Annette Rouse, longtime coordinator of the Rochester Urban League’s Black Scholar’s Program, will retire this year.
Rouse has led the program, which grants scholarships and recognizes the academic achievement of local African-American students, since its inception in 1980.
Former Urban League president and Rochester Mayor William Johnson created the initiative.
“I served briefly as the administrative assistant to Bill Johnson, from about ’73 to ’79, in various capacities at the Urban League,” Rouse stated. “Subsequently, I was offered the position to coordinate the Black Scholars Program. It was started in 1980. Before I started the Black Scholars assignment, I worked with Mr. Johnson very closely for major events. So, I had experience in working with the community.”
Rouse said she helped build the program, which started as an idea amongst Johnson and a few small business owners who wanted to recognize the academic success of local African-American students.
And, today, from what began as a program that acknowledged a little over 50 city students in its first year, it has grown into a major effort that awards millions of dollars in college scholarships to students across the county.
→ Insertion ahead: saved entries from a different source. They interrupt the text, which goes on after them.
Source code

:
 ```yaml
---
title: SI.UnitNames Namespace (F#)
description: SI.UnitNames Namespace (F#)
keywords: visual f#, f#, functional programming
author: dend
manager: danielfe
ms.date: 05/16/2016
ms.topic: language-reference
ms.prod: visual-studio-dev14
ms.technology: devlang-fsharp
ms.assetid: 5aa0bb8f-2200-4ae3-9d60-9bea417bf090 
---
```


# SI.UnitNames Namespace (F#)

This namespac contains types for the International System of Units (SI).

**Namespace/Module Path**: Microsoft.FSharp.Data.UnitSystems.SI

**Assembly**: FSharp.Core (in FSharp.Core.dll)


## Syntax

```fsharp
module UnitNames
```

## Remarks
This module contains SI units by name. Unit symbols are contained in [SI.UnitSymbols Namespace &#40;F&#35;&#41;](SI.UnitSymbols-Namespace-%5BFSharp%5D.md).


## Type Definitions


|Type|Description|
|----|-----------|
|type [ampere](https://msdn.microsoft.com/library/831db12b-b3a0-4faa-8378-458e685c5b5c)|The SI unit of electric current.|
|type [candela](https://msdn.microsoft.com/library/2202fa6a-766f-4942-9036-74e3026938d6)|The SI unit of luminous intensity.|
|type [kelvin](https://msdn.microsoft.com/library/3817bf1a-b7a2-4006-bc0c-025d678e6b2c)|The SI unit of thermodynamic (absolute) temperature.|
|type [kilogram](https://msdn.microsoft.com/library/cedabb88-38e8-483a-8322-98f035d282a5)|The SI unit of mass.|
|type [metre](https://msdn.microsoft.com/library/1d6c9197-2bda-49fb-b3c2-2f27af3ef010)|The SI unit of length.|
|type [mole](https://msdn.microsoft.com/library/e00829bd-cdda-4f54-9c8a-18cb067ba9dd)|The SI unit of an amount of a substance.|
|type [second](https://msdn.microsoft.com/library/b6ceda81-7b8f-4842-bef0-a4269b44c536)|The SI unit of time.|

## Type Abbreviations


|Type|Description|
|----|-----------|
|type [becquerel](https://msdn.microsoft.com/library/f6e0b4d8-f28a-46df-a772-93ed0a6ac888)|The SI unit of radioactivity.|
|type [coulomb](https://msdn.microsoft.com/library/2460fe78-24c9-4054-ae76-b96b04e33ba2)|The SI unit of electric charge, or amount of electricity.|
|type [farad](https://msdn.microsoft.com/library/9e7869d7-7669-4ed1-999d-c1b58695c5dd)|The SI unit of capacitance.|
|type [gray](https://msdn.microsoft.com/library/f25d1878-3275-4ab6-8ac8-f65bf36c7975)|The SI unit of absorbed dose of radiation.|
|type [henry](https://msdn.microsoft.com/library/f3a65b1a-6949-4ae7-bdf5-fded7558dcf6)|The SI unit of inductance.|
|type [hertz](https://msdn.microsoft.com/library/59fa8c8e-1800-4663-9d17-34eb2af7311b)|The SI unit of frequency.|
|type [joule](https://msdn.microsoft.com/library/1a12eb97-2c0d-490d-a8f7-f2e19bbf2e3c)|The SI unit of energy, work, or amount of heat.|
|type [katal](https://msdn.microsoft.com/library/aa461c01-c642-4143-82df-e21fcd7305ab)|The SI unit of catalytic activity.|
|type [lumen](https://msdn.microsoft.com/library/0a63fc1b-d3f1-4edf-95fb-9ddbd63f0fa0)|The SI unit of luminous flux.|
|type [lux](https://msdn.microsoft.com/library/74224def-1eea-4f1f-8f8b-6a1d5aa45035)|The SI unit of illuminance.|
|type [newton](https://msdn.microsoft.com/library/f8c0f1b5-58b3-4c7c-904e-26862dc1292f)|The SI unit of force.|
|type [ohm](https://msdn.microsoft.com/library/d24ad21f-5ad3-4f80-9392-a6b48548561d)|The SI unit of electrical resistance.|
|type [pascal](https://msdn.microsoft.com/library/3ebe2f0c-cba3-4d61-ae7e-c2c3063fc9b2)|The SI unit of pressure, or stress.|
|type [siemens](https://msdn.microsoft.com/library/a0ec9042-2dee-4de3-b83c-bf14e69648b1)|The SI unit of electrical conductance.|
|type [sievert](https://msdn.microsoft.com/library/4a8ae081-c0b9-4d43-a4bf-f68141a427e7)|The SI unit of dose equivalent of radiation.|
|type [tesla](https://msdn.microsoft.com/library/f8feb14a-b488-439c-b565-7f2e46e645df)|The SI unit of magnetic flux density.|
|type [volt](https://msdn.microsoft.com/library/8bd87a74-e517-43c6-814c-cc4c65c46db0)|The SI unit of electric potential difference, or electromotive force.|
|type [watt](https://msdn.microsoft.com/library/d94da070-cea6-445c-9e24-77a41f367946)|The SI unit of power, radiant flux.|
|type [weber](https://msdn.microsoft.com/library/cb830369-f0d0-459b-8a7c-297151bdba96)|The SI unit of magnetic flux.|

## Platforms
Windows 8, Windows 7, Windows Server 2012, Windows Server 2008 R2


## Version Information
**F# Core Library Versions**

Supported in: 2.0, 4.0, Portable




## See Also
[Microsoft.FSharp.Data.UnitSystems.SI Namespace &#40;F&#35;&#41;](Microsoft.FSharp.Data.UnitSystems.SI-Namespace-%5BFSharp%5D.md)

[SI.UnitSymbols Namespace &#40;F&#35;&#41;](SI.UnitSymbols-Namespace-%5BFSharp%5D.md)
Following the 2015-2016 school year, the Urban League’s Black Scholars Program recognized 250 students, and allocated over $2.5 million in scholarships.
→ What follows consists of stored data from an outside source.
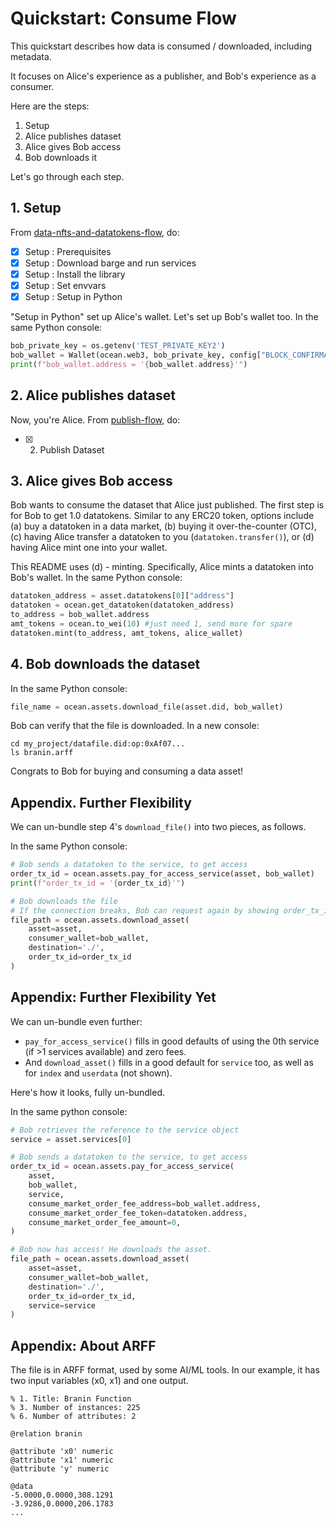 <!--
Copyright 2022 Ocean Protocol Foundation
SPDX-License-Identifier: Apache-2.0
-->

# Quickstart: Consume Flow

This quickstart describes how data is consumed / downloaded, including metadata.

It focuses on Alice's experience as a publisher, and Bob's experience as a consumer.

Here are the steps:

1.  Setup
2.  Alice publishes dataset
3.  Alice gives Bob access
4.  Bob downloads it

Let's go through each step.

## 1. Setup

From [data-nfts-and-datatokens-flow](data-nfts-and-datatokens-flow.md), do:
- [x] Setup : Prerequisites
- [x] Setup : Download barge and run services
- [x] Setup : Install the library
- [x] Setup : Set envvars
- [x] Setup : Setup in Python

"Setup in Python" set up Alice's wallet. Let's set up Bob's wallet too. In the same Python console:
```python
bob_private_key = os.getenv('TEST_PRIVATE_KEY2')
bob_wallet = Wallet(ocean.web3, bob_private_key, config["BLOCK_CONFIRMATIONS"], config["TRANSACTION_TIMEOUT"])
print(f"bob_wallet.address = '{bob_wallet.address}'")
```

## 2. Alice publishes dataset

Now, you're Alice. From [publish-flow](publish-flow.md), do:
- [x] 2. Publish Dataset

## 3. Alice gives Bob access

Bob wants to consume the dataset that Alice just published. The first step is for Bob to get 1.0 datatokens. Similar to any ERC20 token, options include (a) buy a datatoken in a data market, (b) buying it over-the-counter (OTC), (c) having Alice transfer a datatoken to you (`datatoken.transfer()`), or (d) having Alice mint one into your wallet.

This README uses (d) - minting. Specifically, Alice mints a datatoken into Bob's wallet. In the same Python console:
```python
datatoken_address = asset.datatokens[0]["address"]
datatoken = ocean.get_datatoken(datatoken_address)
to_address = bob_wallet.address
amt_tokens = ocean.to_wei(10) #just need 1, send more for spare
datatoken.mint(to_address, amt_tokens, alice_wallet)
```

## 4. Bob downloads the dataset

In the same Python console:
```python
file_name = ocean.assets.download_file(asset.did, bob_wallet)
```

Bob can verify that the file is downloaded. In a new console:

```console
cd my_project/datafile.did:op:0xAf07...
ls branin.arff
```

Congrats to Bob for buying and consuming a data asset!


## Appendix. Further Flexibility

We can un-bundle step 4's `download_file()` into two pieces, as follows.

In the same Python console:
```python
# Bob sends a datatoken to the service, to get access
order_tx_id = ocean.assets.pay_for_access_service(asset, bob_wallet)
print(f"order_tx_id = '{order_tx_id}'")

# Bob downloads the file
# If the connection breaks, Bob can request again by showing order_tx_id.
file_path = ocean.assets.download_asset(
    asset=asset,
    consumer_wallet=bob_wallet,
    destination='./',
    order_tx_id=order_tx_id
)
```


## Appendix: Further Flexibility Yet

We can un-bundle even further:
- `pay_for_access_service()` fills in good defaults of using the 0th service (if >1 services available) and zero fees. 
- And `download_asset()` fills in a good default for `service` too, as well as for `index` and `userdata` (not shown).

Here's how it looks, fully un-bundled.

In the same python console:
```python
# Bob retrieves the reference to the service object
service = asset.services[0]

# Bob sends a datatoken to the service, to get access
order_tx_id = ocean.assets.pay_for_access_service(
    asset,
    bob_wallet,
    service,
    consume_market_order_fee_address=bob_wallet.address,
    consume_market_order_fee_token=datatoken.address,
    consume_market_order_fee_amount=0,
)

# Bob now has access! He downloads the asset.
file_path = ocean.assets.download_asset(
    asset=asset,
    consumer_wallet=bob_wallet,
    destination='./',
    order_tx_id=order_tx_id,
    service=service
)
```

## Appendix: About ARFF

The file is in ARFF format, used by some AI/ML tools. In our example, it has two input variables (x0, x1) and one output.

```console
% 1. Title: Branin Function
% 3. Number of instances: 225
% 6. Number of attributes: 2

@relation branin

@attribute 'x0' numeric
@attribute 'x1' numeric
@attribute 'y' numeric

@data
-5.0000,0.0000,308.1291
-3.9286,0.0000,206.1783
...
```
“They wanted to expand it, to include all schools in Monroe County, which meant a lot of contact with schools to get names of students who qualified, as well as planning an annual event to recognize those students,” Rouse stated. “Then, in 1985, I implemented a new program called Early Recognition, which was designed to recognize students before their senior year.”
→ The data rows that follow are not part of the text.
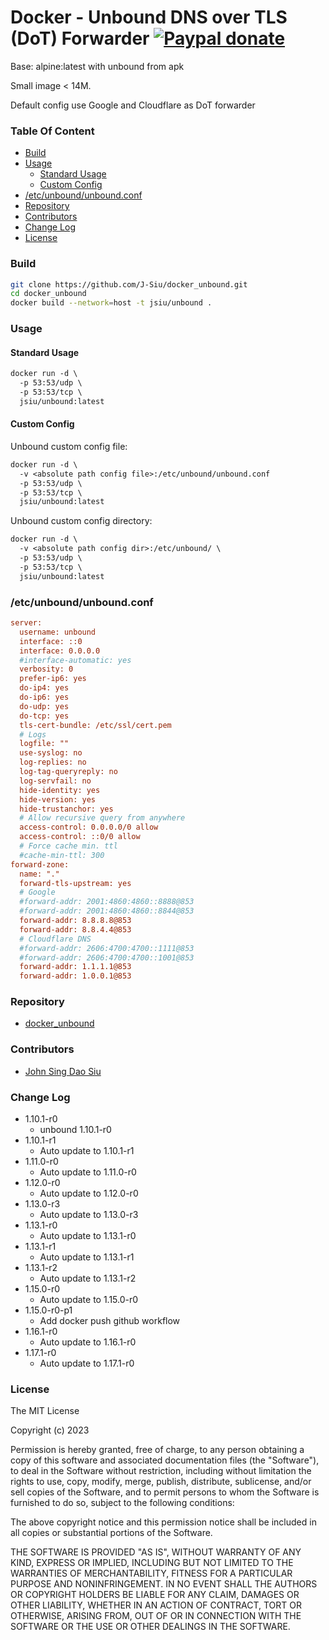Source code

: # Docker - Unbound DNS over TLS (DoT) Forwarder [![Paypal donate](https://www.paypalobjects.com/en_US/i/btn/btn_donate_LG.gif)](https://www.paypal.com/donate/?business=HZF49NM9D35SJ&no_recurring=0&currency_code=CAD)

Base: alpine:latest with unbound from apk

Small image < 14M.

Default config use Google and Cloudflare as DoT forwarder

### Table Of Content
<!-- TOC -->

- [Build](#build)
- [Usage](#usage)
  - [Standard Usage](#standard-usage)
  - [Custom Config](#custom-config)
- [/etc/unbound/unbound.conf](#etcunboundunboundconf)
- [Repository](#repository)
- [Contributors](#contributors)
- [Change Log](#change-log)
- [License](#license)

<!-- /TOC -->

### Build

```sh
git clone https://github.com/J-Siu/docker_unbound.git
cd docker_unbound
docker build --network=host -t jsiu/unbound .
```

### Usage

#### Standard Usage

```txt
docker run -d \
  -p 53:53/udp \
  -p 53:53/tcp \
  jsiu/unbound:latest
```

#### Custom Config

Unbound custom config file:

```txt
docker run -d \
  -v <absolute path config file>:/etc/unbound/unbound.conf
  -p 53:53/udp \
  -p 53:53/tcp \
  jsiu/unbound:latest
```

Unbound custom config directory:

```txt
docker run -d \
  -v <absolute path config dir>:/etc/unbound/ \
  -p 53:53/udp \
  -p 53:53/tcp \
  jsiu/unbound:latest
```

### /etc/unbound/unbound.conf

```ini
server:
  username: unbound
  interface: ::0
  interface: 0.0.0.0
  #interface-automatic: yes
  verbosity: 0
  prefer-ip6: yes
  do-ip4: yes
  do-ip6: yes
  do-udp: yes
  do-tcp: yes
  tls-cert-bundle: /etc/ssl/cert.pem
  # Logs
  logfile: ""
  use-syslog: no
  log-replies: no
  log-tag-queryreply: no
  log-servfail: no
  hide-identity: yes
  hide-version: yes
  hide-trustanchor: yes
  # Allow recursive query from anywhere
  access-control: 0.0.0.0/0 allow
  access-control: ::0/0 allow
  # Force cache min. ttl
  #cache-min-ttl: 300
forward-zone:
  name: "."
  forward-tls-upstream: yes
  # Google
  #forward-addr: 2001:4860:4860::8888@853
  #forward-addr: 2001:4860:4860::8844@853
  forward-addr: 8.8.8.8@853
  forward-addr: 8.8.4.4@853
  # Cloudflare DNS
  #forward-addr: 2606:4700:4700::1111@853
  #forward-addr: 2606:4700:4700::1001@853
  forward-addr: 1.1.1.1@853
  forward-addr: 1.0.0.1@853
```

### Repository

- [docker_unbound](https://github.com/J-Siu/docker_unbound)

### Contributors

- [John Sing Dao Siu](https://github.com/J-Siu)

### Change Log

- 1.10.1-r0
  - unbound 1.10.1-r0
- 1.10.1-r1
  - Auto update to 1.10.1-r1
- 1.11.0-r0
  - Auto update to 1.11.0-r0
- 1.12.0-r0
  - Auto update to 1.12.0-r0
- 1.13.0-r3
  - Auto update to 1.13.0-r3
- 1.13.1-r0
  - Auto update to 1.13.1-r0
- 1.13.1-r1
  - Auto update to 1.13.1-r1
- 1.13.1-r2
  - Auto update to 1.13.1-r2
- 1.15.0-r0
  - Auto update to 1.15.0-r0
- 1.15.0-r0-p1
  - Add docker push github workflow
- 1.16.1-r0
  - Auto update to 1.16.1-r0
- 1.17.1-r0
  - Auto update to 1.17.1-r0
<!--CHANGE-LOG-END-->

### License

The MIT License

Copyright (c) 2023

Permission is hereby granted, free of charge, to any person obtaining a copy of this software and associated documentation files (the "Software"), to deal in the Software without restriction, including without limitation the rights to use, copy, modify, merge, publish, distribute, sublicense, and/or sell copies of the Software, and to permit persons to whom the Software is furnished to do so, subject to the following conditions:

The above copyright notice and this permission notice shall be included in all copies or substantial portions of the Software.

THE SOFTWARE IS PROVIDED "AS IS", WITHOUT WARRANTY OF ANY KIND, EXPRESS OR IMPLIED, INCLUDING BUT NOT LIMITED TO THE WARRANTIES OF MERCHANTABILITY, FITNESS FOR A PARTICULAR PURPOSE AND NONINFRINGEMENT. IN NO EVENT SHALL THE AUTHORS OR COPYRIGHT HOLDERS BE LIABLE FOR ANY CLAIM, DAMAGES OR OTHER LIABILITY, WHETHER IN AN ACTION OF CONTRACT, TORT OR OTHERWISE, ARISING FROM, OUT OF OR IN CONNECTION WITH THE SOFTWARE OR THE USE OR OTHER DEALINGS IN THE SOFTWARE.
Rouse said she began working to identify freshman students who were on track to become eligible for college through the Early Recognition Program, in order to prepare them for the college application process.
“We began the Early Recognition Program to encourage them, and to assist them to identify colleges, and scholarships,” she stated. “Our students would not always know about certain programs, and many times they’re the first in their families to go to college, so it can be intimidating.”
Rouse said the large endeavor seemed hard to sustain at times, with its small staff of mostly volunteers. And, as a result, she said she’s proud of the heights to which the program has risen.
“It’s hard to sustain, but we managed to do it for 40 years,” she stated. “I was the program coordinator, and the only staff we had was sometimes internships, but not a large staff that a program like this would normally have. Our staff consisted mostly of assignments given to staff within the agency. I think its a misconception, by the fact that we’ve accomplished so much, that there had to be 100 people doing it, but that’s not the case.”
As a result of leading the program, Rouse said one of the most rewarding outcomes has been watching past participants achieve success, and then pass that knowledge on to incoming students.
She said she’s glad to have been a part of the process.
“I have several students, some are parents now themselves, who not only tell me that I made a difference, it has encouraged them to the point that they are now replanting those seeds,” she stated. “You know, if you plant seeds, not all of them are going to survive it. But, those seeds that make it reproduce. And, we all are gardeners. We have to cultivate what we have.”
Rouse also said she’s enjoyed watching former Urban League scholars achieve their goals.
“I have so many students,” she stated. “I have a young lady, she just didn’t know what she wanted to do. She got involved with the Urban League, with reading. She’s now a professor at St. John Fisher. One of my scholars, he grew up in the heart of the city. He went on to Harvard Law School. He got a full ride to Harvard on his academics. He now works at a major law firm.”
And, although she will retire this year, Rouse said she plans to continue helping students reach their goals, while navigating the college application process.
She will continue working with the Rochester Area Community Foundation in the future, as well as other local groups to award college scholarships, she said.
She also plans to stay connected with the Urban League.
“I have been involved with the Rochester Area Community Foundation on the scholarship advisory committee,” Rouse stated. “I plan to continue working with them, and I have done so this past summer, helping to review applications. I’m also a member of Mt. Vernon Baptist Church, and I serve on the scholarship committee. What I want to do, most of all, is continue that, and stay linked with the Urban League. Maybe I can work with parents who feel intimidated by the college application process. I plan to use my skills, and history of helping people know what to do, when, and how to do it. And, a lot of the scholarship committees have asked if I would be willing to continue to assist them in reviewing applications. I have been richly blessed by the service community. I want to continue my involvement, so we can continue what we’re trying to do here.”